The size of a network is important not so much because of the sheer quantity of elements we are dealing with, but more because it sets the context for how close or far on average one node in the network is from another. And this is important because it will tell us how quickly something will spread through the network and also how integrated different components in the network are likely to be. Making a connection within a network, or traveling from one node to another is rarely free. It typically costs some resource, whether this is the cost of fuel to travel in a transportation network, the laying of cables to transport information, or the risk of rejection when you ask someone out on a date. The further we have to travel along a network to get from A to B the more it will cost and the less likely it will occur, with the result being a lower level of integration to the system.
As an example of this, we might think of the Russian empire in the 1900s, a vast land mass spanning from Europe to East Asia. But without any coherent transportation network connecting it, it was continuously under threat of falling to pieces. With the building of the Trans-Siberian rail network, information, goods and resources could eventually diffuse to the different parts of the system, and it is this interaction between components to the system that gives it cohesion and integration. We may be dealing with a very large system, but if there is no diffusion or interaction across the network it ceases to function as an entirety.
Two important metrics for capturing this overall distance between nodes are; the network’s diameter and its average path length. The diameter of a network is simply the longest of all the geodesics in the network, where geodesic means the shortest path between two nodes.1 When we are asking for the diameter of a network we are looking at all the shortest paths and then choosing the longest one, and this will give us an idea of how far something might have to travel to get all the way across the network. The average path length is calculated by finding the shortest path between all pairs of nodes, adding them up, and then dividing by the total number of pairs. This will show us the number of steps on average it takes to get from one member of the network to another.
Small World Phenomenon
We can take a real world network and ask what is its average path length. For example, a number of years ago researchers studied the social network of Facebook when it had approximately 721 million users with 69 billion friendship connections between them. The average path length turned out to be just 4.74 intermediary connections.2 This appears to be an extraordinary low distance between any two members of such a large network. Quoting one of Facebook’s spokesperson on this finding, “In these two works, we show how the Facebook social network is at once both global and local. It connects people who are far apart, but also has the dense local structure we see in small communities.” This is what is called the small-world phenomena.3 We can see from this that the question of how close things are in a network is not just a product of its size, but it is also a product of the structure to the network as we would expect.

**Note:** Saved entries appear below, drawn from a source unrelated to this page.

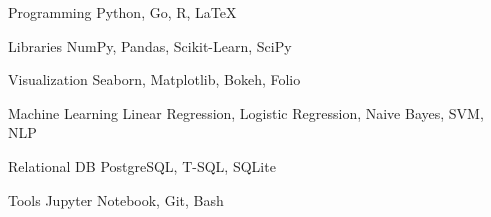 

\begin{cvskills}
	
	\cvskill
	{Programming} %
	{Python, Go, R, LaTeX} %
	
	\cvskill
	{Libraries} %
	{NumPy, Pandas, Scikit-Learn, SciPy} %
	
	\cvskill
	{Visualization} %
	{Seaborn, Matplotlib, Bokeh, Folio} %
	
	\cvskill
	{Machine Learning} %
	{Linear Regression, Logistic Regression, 
		Naive Bayes, SVM, NLP} %
	
	\cvskill
	{Relational DB} %
	{PostgreSQL, T-SQL, SQLite} %
	
	\cvskill
	{Tools} %
	{Jupyter Notebook, Git, Bash} %
	
	
	
\end{cvskills}
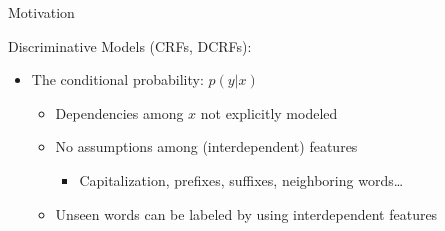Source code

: \documentclass[presentation,bigger]{beamer}
\begin{document}
\begin{frame}[label={sec:orgheadline4}]{Motivation}
\begin{block}{Discriminative Models (CRFs, DCRFs):}
\begin{itemize}
\item The conditional probability: \(p(y|x)\)
\begin{itemize}
\item Dependencies among \(x\) not explicitly modeled
\item No assumptions among (interdependent) features
\begin{itemize}
\item Capitalization, prefixes, suffixes, neighboring words\ldots{}
\end{itemize}
\item Unseen words can be labeled by using interdependent features
\end{itemize}
\end{itemize}
\end{block}
\end{frame}
\end{document}
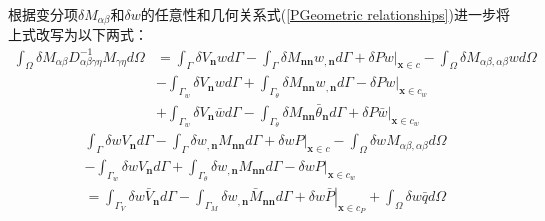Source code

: 根据变分项$\delta M_{\alpha\beta}$和$\delta w$的任意性和几何关系式(\ref{PGeometric relationships})进一步将上式改写为以下两式：
\begin{equation}\label{Pweakform1}
    \begin{split}
        \int_\Omega {\delta {M_{\alpha \beta }}D_{\alpha \beta \gamma \eta }^{ - 1}{M_{\gamma \eta }}d\Omega }&=\int_\Gamma  {\delta {V_{\pmb{n}}}wd\Gamma }  - \int_\Gamma  {\delta {M_{{\pmb{nn}}}}{w_{,{\pmb{n}}}}d\Gamma }+{\left. {\delta Pw} \right|_{{\pmb{x}} \in c}} - \int_\Omega  {\delta {M_{\alpha \beta ,\alpha \beta }}wd\Omega } \\
        &-\int_{{\Gamma _w}} {\delta {V_{\pmb{n}}}wd\Gamma }  + \int_{{\Gamma _\theta }} {\delta {M_{{\pmb{nn}}}}{w_{,{\pmb{n}}}}d\Gamma }  - {\left. {\delta Pw} \right|_{{\pmb{x}} \in {c_w}}}\\
        &+\int_{{\Gamma _w}} {\delta {V_{\pmb{n}}}\bar wd\Gamma }  - \int_{{\Gamma _\theta }} {\delta {M_{{\pmb{nn}}}}{{\bar \theta }_{\pmb{n}}}d\Gamma }  + {\left. {\delta P\bar w} \right|_{{\pmb{x}} \in {c_w}}}
    \end{split}
\end{equation}
\begin{equation}
        \begin{split}\label{Pweakform2}
            &\int_\Gamma  {\delta w{V_{\pmb{n}}}d\Gamma } - \int_\Gamma  {\delta {w_{,{\pmb{n}}}}{M_{{\pmb{nn}}}}d\Gamma }  + {\left. {\delta wP} \right|_{{\pmb{x}} \in c}} - \int_\Omega  {\delta w{M_{\alpha \beta ,\alpha\beta}}d\Omega }\\
            &- \int_{{\Gamma _w}} {\delta w{V_{\pmb{n}}}d\Gamma }  + \int_{{\Gamma _\theta }} {\delta {w_{,{\pmb{n}}}}{M_{{\pmb{nn}}}}d\Gamma }  - {\left. {\delta wP} \right|_{{\pmb{x}} \in {c_w}}}\\
            &= \int_{{\Gamma _V}} {\delta w{{\bar V}_{\pmb{n}}}d\Gamma }  - \int_{{\Gamma _M}} {\delta {w_{,{\pmb{n}}}}{{\bar M}_{{\pmb{nn}}}}d\Gamma }  + {\left. {\delta w\bar P} \right|_{{\pmb{x}} \in {c_P}}} + \int_\Omega  {\delta w\bar qd\Omega} 
    \end{split}
\end{equation} 
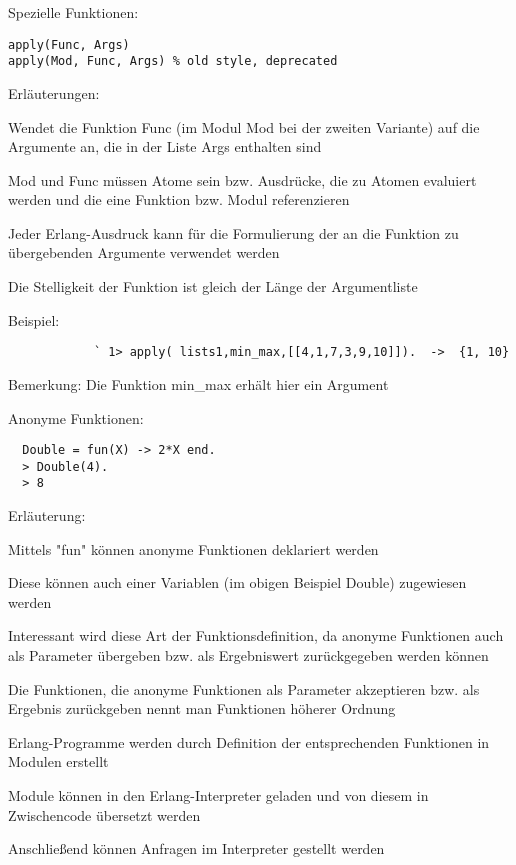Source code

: \documentclass[10pt]{article}
\begin{document}
Spezielle Funktionen:
\begin{lstlisting}
apply(Func, Args)
apply(Mod, Func, Args) % old style, deprecated
\end{lstlisting}
\begin{itemize*}
  \item Erläuterungen:
  \item Wendet die Funktion Func (im Modul Mod bei der zweiten Variante) auf die Argumente an, die in der Liste Args enthalten sind
  \item Mod und Func müssen Atome sein bzw. Ausdrücke, die zu Atomen evaluiert werden und die eine Funktion bzw. Modul referenzieren
  \item Jeder Erlang-Ausdruck kann für die Formulierung der an die Funktion zu übergebenden Argumente verwendet werden
  \item Die Stelligkeit der Funktion ist gleich der Länge der Argumentliste
  \item Beispiel:
  \begin{lstlisting}
            ` 1> apply( lists1,min_max,[[4,1,7,3,9,10]]).  ->  {1, 10}
          \end{lstlisting}
  \item Bemerkung: Die Funktion min\_max erhält hier ein Argument
\end{itemize*}

Anonyme Funktionen:
\begin{lstlisting}
  Double = fun(X) -> 2*X end.
  > Double(4).
  > 8
\end{lstlisting}
\begin{itemize*}
  \item Erläuterung:
  \item Mittels "fun" können anonyme Funktionen deklariert werden
  \item Diese können auch einer Variablen (im obigen Beispiel Double) zugewiesen werden
  \item Interessant wird diese Art der Funktionsdefinition, da anonyme Funktionen auch als Parameter übergeben bzw. als Ergebniswert zurückgegeben werden können
  \item Die Funktionen, die anonyme Funktionen als Parameter akzeptieren bzw. als Ergebnis zurückgeben nennt man Funktionen höherer Ordnung
\end{itemize*}

\begin{itemize*}
  \item Erlang-Programme werden durch Definition der entsprechenden Funktionen in Modulen erstellt
  \item Module können in den Erlang-Interpreter geladen und von diesem in Zwischencode übersetzt werden
  \item Anschließend können Anfragen im Interpreter gestellt werden
\end{itemize*}
\end{document}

Looking at the two network topologies on the right will help to demonstrate this. If we look at the diameter of the ring network on top, we will see it is quite high. In fact, it is half the number of nodes in the network, if we look at the tree network on the bottom that has the same number of nodes we see the diameter is much shorter, due to this branching structure to the network; which is a much more efficient way of connecting things. The thing to note is that with the ring topology, the number of nodes one can reach is only growing in a linear fashion relative to the number of links one have to traverse. So if I travel 1 link away, I can reach 2 nodes. If I travel 2 links away I can reach 4 nodes. If I go 3 links I can reach 6, and so on. This is a linear progression, in contrast to our other network structure if we place ourselves at the top of the tree. Now due to this branching structure, we can get an exponential growth in the number of nodes we can reach relative to the distance we have to travel. At one step we reach just 2 nodes, but at 2 steps I can reach 6 nodes, at 3 steps the whole network of 14 nodes. And it is this same exponential growth that is one of the factors behind the small-world phenomena allowing us to have a surprisingly short average path length even within very large networks like Facebook.
Thus, even when we have a very larger network, if it has the right structure then we will be able to reach more nodes in a shorter path length than if the network was smaller but had a structure that gave it only a linear relation between distance traveled and nodes connected to. We often think about and measure size and scale in terms of some static quantity, the number of people in a city or the creatures in an ecosystem. But as networks are all about connectivity, what really matters with respect to scale here is how far you are away from other nodes which can be dramatically altered by simply restructuring the network, and thus scale becomes much more subjective and relative to the topology of the network.